- Tomás Gabriel Crisanto recupera su libertad; juez reconoce violaciones a derechos humanos en su proceso
Almoloya de Juárez, Estado de México, 17 de febrero de 2026. — Después de casi 13 años en prisión, Tomás Gabriel Crisanto, indígena otomí originario de Jiquipilco El Viejo, Temoaya, salió del penal de Santiaguito tras la resolución de una audiencia de amnistía sustentada en violaciones a derechos humanos y al debido proceso.

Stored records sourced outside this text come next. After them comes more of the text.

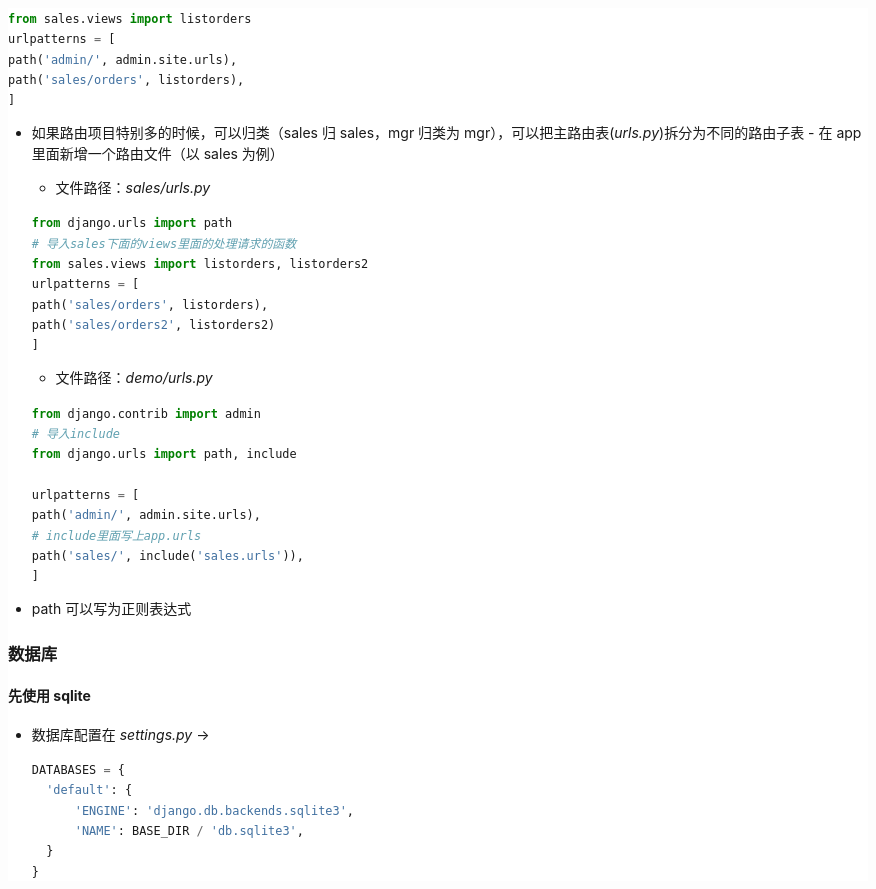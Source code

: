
   ```python
  from sales.views import listorders
  urlpatterns = [
  path('admin/', admin.site.urls),
  path('sales/orders', listorders),
  ]
  ```

  - 如果路由项目特别多的时候，可以归类（sales 归 sales，mgr 归类为 mgr），可以把主路由表(_urls.py_)拆分为不同的路由子表 - 在 app 里面新增一个路由文件（以 sales 为例）

    - 文件路径：_sales/urls.py_

    ```python
    from django.urls import path
    # 导入sales下面的views里面的处理请求的函数
    from sales.views import listorders, listorders2
    urlpatterns = [
    path('sales/orders', listorders),
    path('sales/orders2', listorders2)
    ]
    ```

    - 文件路径：_demo/urls.py_

    ```python
    from django.contrib import admin
    # 导入include
    from django.urls import path, include

    urlpatterns = [
    path('admin/', admin.site.urls),
    # include里面写上app.urls
    path('sales/', include('sales.urls')),
    ]
    ```

  - path 可以写为正则表达式

### 数据库

#### 先使用 sqlite

- 数据库配置在 _settings.py_ ->

  ```python
  DATABASES = {
    'default': {
        'ENGINE': 'django.db.backends.sqlite3',
        'NAME': BASE_DIR / 'db.sqlite3',
    }
  }
  ```
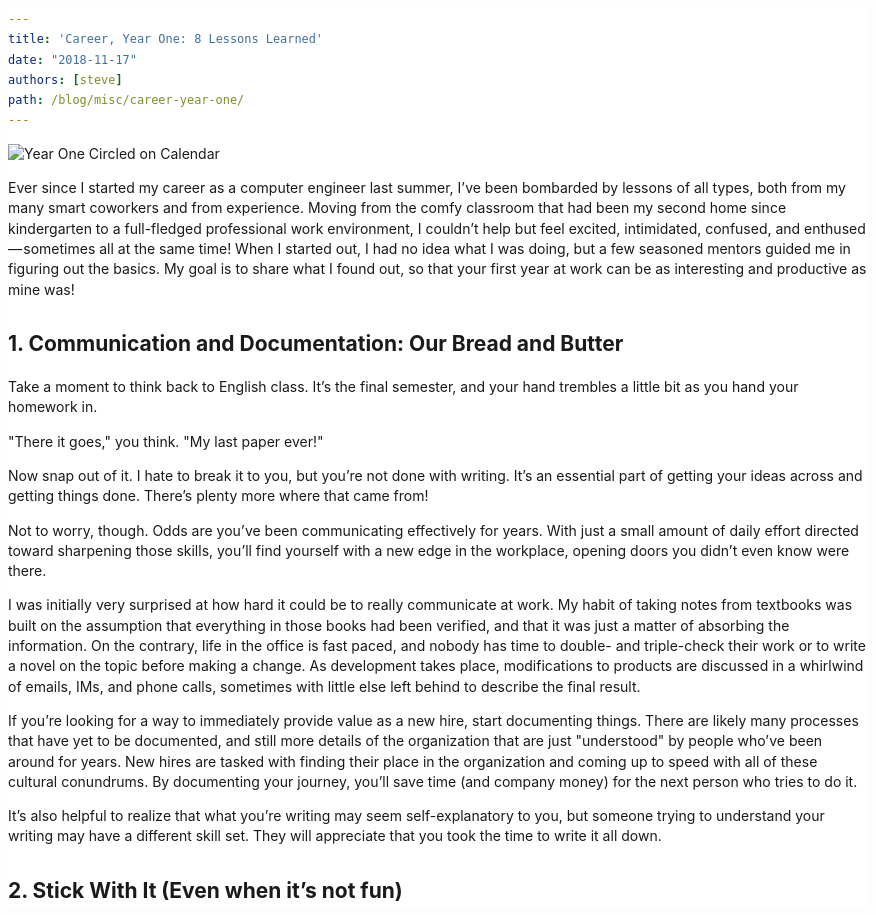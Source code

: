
 ```yaml
---
title: 'Career, Year One: 8 Lessons Learned'
date: "2018-11-17"
authors: [steve]
path: /blog/misc/career-year-one/
---
```


![Year One Circled on Calendar](/blog/img/career-year-one.jpeg)

Ever since I started my career as a computer engineer last summer, I’ve been bombarded by lessons of all types, both from my many smart coworkers and from experience. Moving from the comfy classroom that had been my second home since kindergarten to a full-fledged professional work environment, I couldn’t help but feel excited, intimidated, confused, and enthused — sometimes all at the same time! When I started out, I had no idea what I was doing, but a few seasoned mentors guided me in figuring out the basics. My goal is to share what I found out, so that your first year at work can be as interesting and productive as mine was!



## 1. Communication and Documentation: Our Bread and Butter

Take a moment to think back to English class. It’s the final semester, and your hand trembles a little bit as you hand your homework in.

"There it goes," you think. "My last paper ever!"

Now snap out of it. I hate to break it to you, but you’re not done with writing. It’s an essential part of getting your ideas across and getting things done. There’s plenty more where that came from!

Not to worry, though. Odds are you’ve been communicating effectively for years. With just a small amount of daily effort directed toward sharpening those skills, you’ll find yourself with a new edge in the workplace, opening doors you didn’t even know were there.

I was initially very surprised at how hard it could be to really communicate at work. My habit of taking notes from textbooks was built on the assumption that everything in those books had been verified, and that it was just a matter of absorbing the information. On the contrary, life in the office is fast paced, and nobody has time to double- and triple-check their work or to write a novel on the topic before making a change. As development takes place, modifications to products are discussed in a whirlwind of emails, IMs, and phone calls, sometimes with little else left behind to describe the final result.

If you’re looking for a way to immediately provide value as a new hire, start documenting things. There are likely many processes that have yet to be documented, and still more details of the organization that are just "understood" by people who’ve been around for years. New hires are tasked with finding their place in the organization and coming up to speed with all of these cultural conundrums. By documenting your journey, you’ll save time (and company money) for the next person who tries to do it.

It’s also helpful to realize that what you’re writing may seem self-explanatory to you, but someone trying to understand your writing may have a different skill set. They will appreciate that you took the time to write it all down.

## 2. Stick With It (Even when it’s not fun)
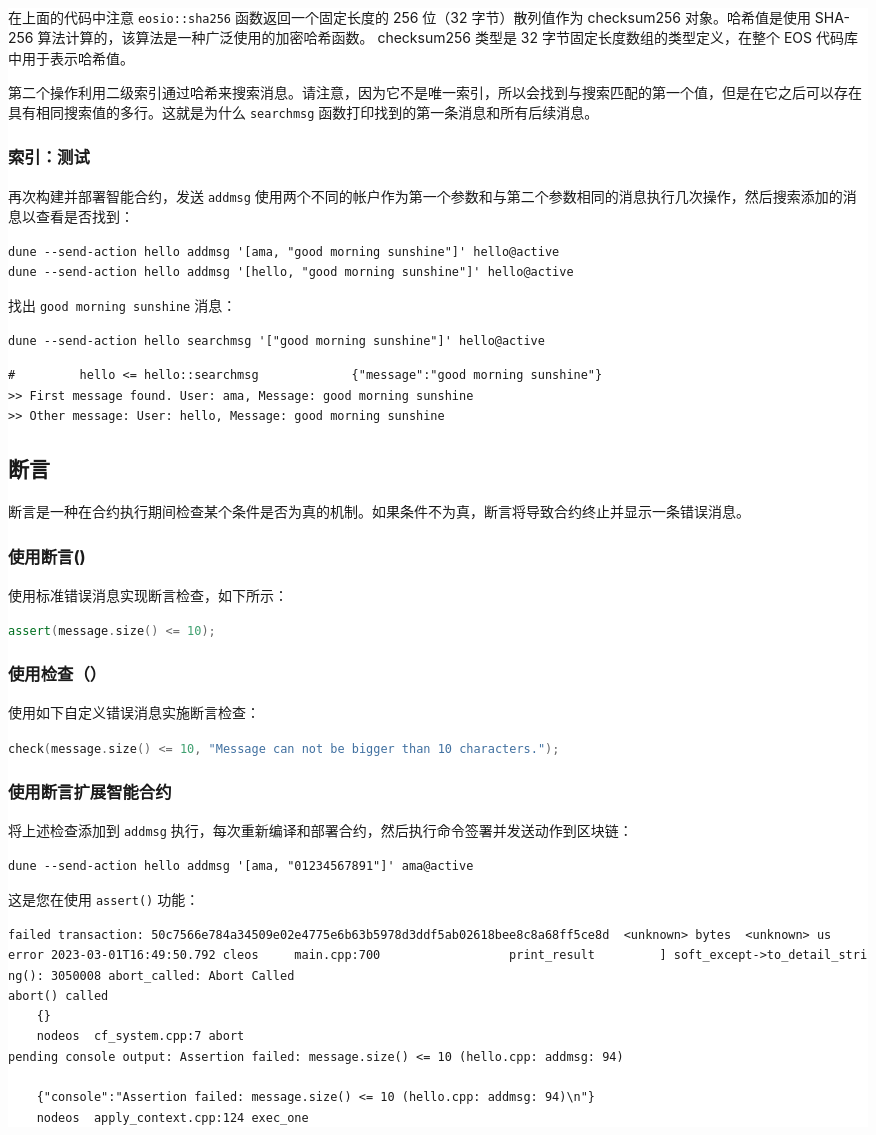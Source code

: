 在上面的代码中注意 `eosio::sha256` 函数返回一个固定长度的 256 位（32 字节）散列值作为 checksum256 对象。哈希值是使用 SHA-256 算法计算的，该算法是一种广泛使用的加密哈希函数。 checksum256 类型是 32 字节固定长度数组的类型定义，在整个 EOS 代码库中用于表示哈希值。

第二个操作利用二级索引通过哈希来搜索消息。请注意，因为它不是唯一索引，所以会找到与搜索匹配的第一个值，但是在它之后可以存在具有相同搜索值的多行。这就是为什么 `searchmsg` 函数打印找到的第一条消息和所有后续消息。

### 索引：测试

再次构建并部署智能合约，发送 `addmsg` 使用两个不同的帐户作为第一个参数和与第二个参数相同的消息执行几次操作，然后搜索添加的消息以查看是否找到：

```shell
dune --send-action hello addmsg '[ama, "good morning sunshine"]' hello@active
dune --send-action hello addmsg '[hello, "good morning sunshine"]' hello@active
```

找出 `good morning sunshine` 消息：

```shell
dune --send-action hello searchmsg '["good morning sunshine"]' hello@active
```

```txt
#         hello <= hello::searchmsg             {"message":"good morning sunshine"}
>> First message found. User: ama, Message: good morning sunshine
>> Other message: User: hello, Message: good morning sunshine
```

## 断言

断言是一种在合约执行期间检查某个条件是否为真的机制。如果条件不为真，断言将导致合约终止并显示一条错误消息。

### 使用断言()

使用标准错误消息实现断言检查，如下所示：

```cpp
assert(message.size() <= 10);
```

### 使用检查（）

使用如下自定义错误消息实施断言检查：

```cpp
check(message.size() <= 10, "Message can not be bigger than 10 characters.");
```

### 使用断言扩展智能合约

将上述检查添加到 `addmsg` 执行，每次重新编译和部署合约，然后执行命令签署并发送动作到区块链：

```shell
dune --send-action hello addmsg '[ama, "01234567891"]' ama@active
```

这是您在使用 `assert()` 功能：

```txt
failed transaction: 50c7566e784a34509e02e4775e6b63b5978d3ddf5ab02618bee8c8a68ff5ce8d  <unknown> bytes  <unknown> us
error 2023-03-01T16:49:50.792 cleos     main.cpp:700                  print_result         ] soft_except->to_detail_string(): 3050008 abort_called: Abort Called
abort() called
    {}
    nodeos  cf_system.cpp:7 abort
pending console output: Assertion failed: message.size() <= 10 (hello.cpp: addmsg: 94)

    {"console":"Assertion failed: message.size() <= 10 (hello.cpp: addmsg: 94)\n"}
    nodeos  apply_context.cpp:124 exec_one
```
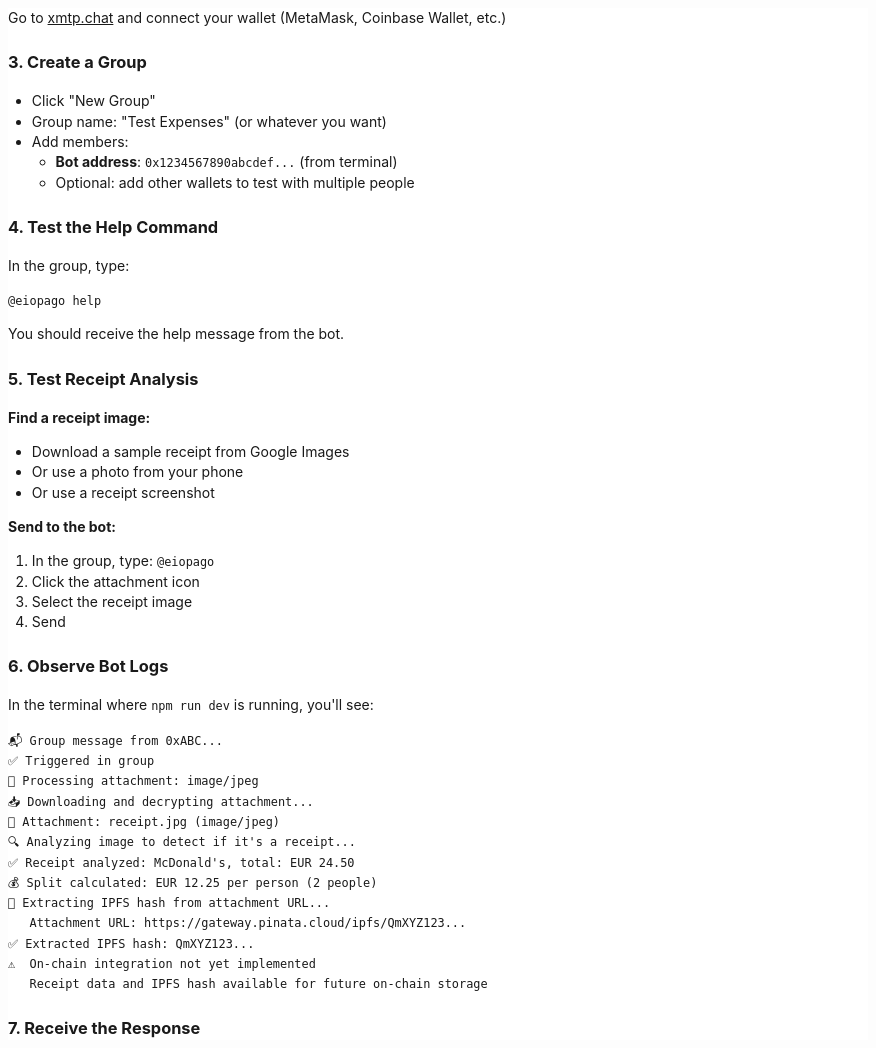 Go to [xmtp.chat](https://xmtp.chat) and connect your wallet (MetaMask, Coinbase Wallet, etc.)

### 3. Create a Group

- Click "New Group"
- Group name: "Test Expenses" (or whatever you want)
- Add members:
  - **Bot address**: `0x1234567890abcdef...` (from terminal)
  - Optional: add other wallets to test with multiple people

### 4. Test the Help Command

In the group, type:
```
@eiopago help
```

You should receive the help message from the bot.

### 5. Test Receipt Analysis

**Find a receipt image:**
- Download a sample receipt from Google Images
- Or use a photo from your phone
- Or use a receipt screenshot

**Send to the bot:**
1. In the group, type: `@eiopago`
2. Click the attachment icon
3. Select the receipt image
4. Send

### 6. Observe Bot Logs

In the terminal where `npm run dev` is running, you'll see:

```
📬 Group message from 0xABC...
✅ Triggered in group
📎 Processing attachment: image/jpeg
📥 Downloading and decrypting attachment...
📄 Attachment: receipt.jpg (image/jpeg)
🔍 Analyzing image to detect if it's a receipt...
✅ Receipt analyzed: McDonald's, total: EUR 24.50
💰 Split calculated: EUR 12.25 per person (2 people)
📍 Extracting IPFS hash from attachment URL...
   Attachment URL: https://gateway.pinata.cloud/ipfs/QmXYZ123...
✅ Extracted IPFS hash: QmXYZ123...
⚠️  On-chain integration not yet implemented
   Receipt data and IPFS hash available for future on-chain storage
```

### 7. Receive the Response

“La verdad, de momento no lo podía creer. Conforme pasan los minutos empieza uno a asimilar la realidad”, relata en entrevista, todavía con incredulidad en la voz. “Después de tantos años de lucha, te sorprende. A veces piensas que no es cierto”.
Sentenciado el 8 de mayo de 2014 a 43 años y 9 meses de prisión por homicidio calificado, Don Tomás cumplió 12 años, 9 meses y 27 días antes de que el Poder Judicial del Estado de México le concediera la amnistía.
“Sentí como si viniera flotando”
El momento de cruzar la puerta del penal quedó grabado en su memoria.
“Sentí como si viniera flotando. Todo es muy diferente. Incluso el trato cambia; cuando ya vas saliendo, es distinto”, expresa.
Durante su reclusión enfrentó pérdidas familiares, incluida la muerte de su hija. “Perdimos una batalla muy dolorosa con nuestra hija, pero conmigo se ganó”, dice al referirse al esfuerzo de su esposa.
“Un ‘gracias’ no basta. Luchó día y noche hasta lograrlo. Lo que hizo por mí no se puede pagar”.
Su primera intención en libertad es visitar la tumba de su hija. Después, afirma, buscará apoyar a quienes permanecen en prisión. “Éramos 17 en el grupo. Me siento feliz, pero también triste por ellos”.
La fe como sostén en prisión
Dentro del penal encontró refugio en la religión. “Le pedía mucho a Dios que me diera una oportunidad. Orábamos todos los días. Para Dios no hay imposibles”, sostiene.
Hoy, los gestos cotidianos adquieren otro significado. “Comer con la familia se siente diferente. No es lo mismo hacerlo solo. Aquí se disfruta”.
Las irregularidades del proceso
El caso fue impulsado por la Comisión de Derechos Humanos del Estado de México (CODHEM), que presentó un pronunciamiento de amnistía ante el Poder Judicial.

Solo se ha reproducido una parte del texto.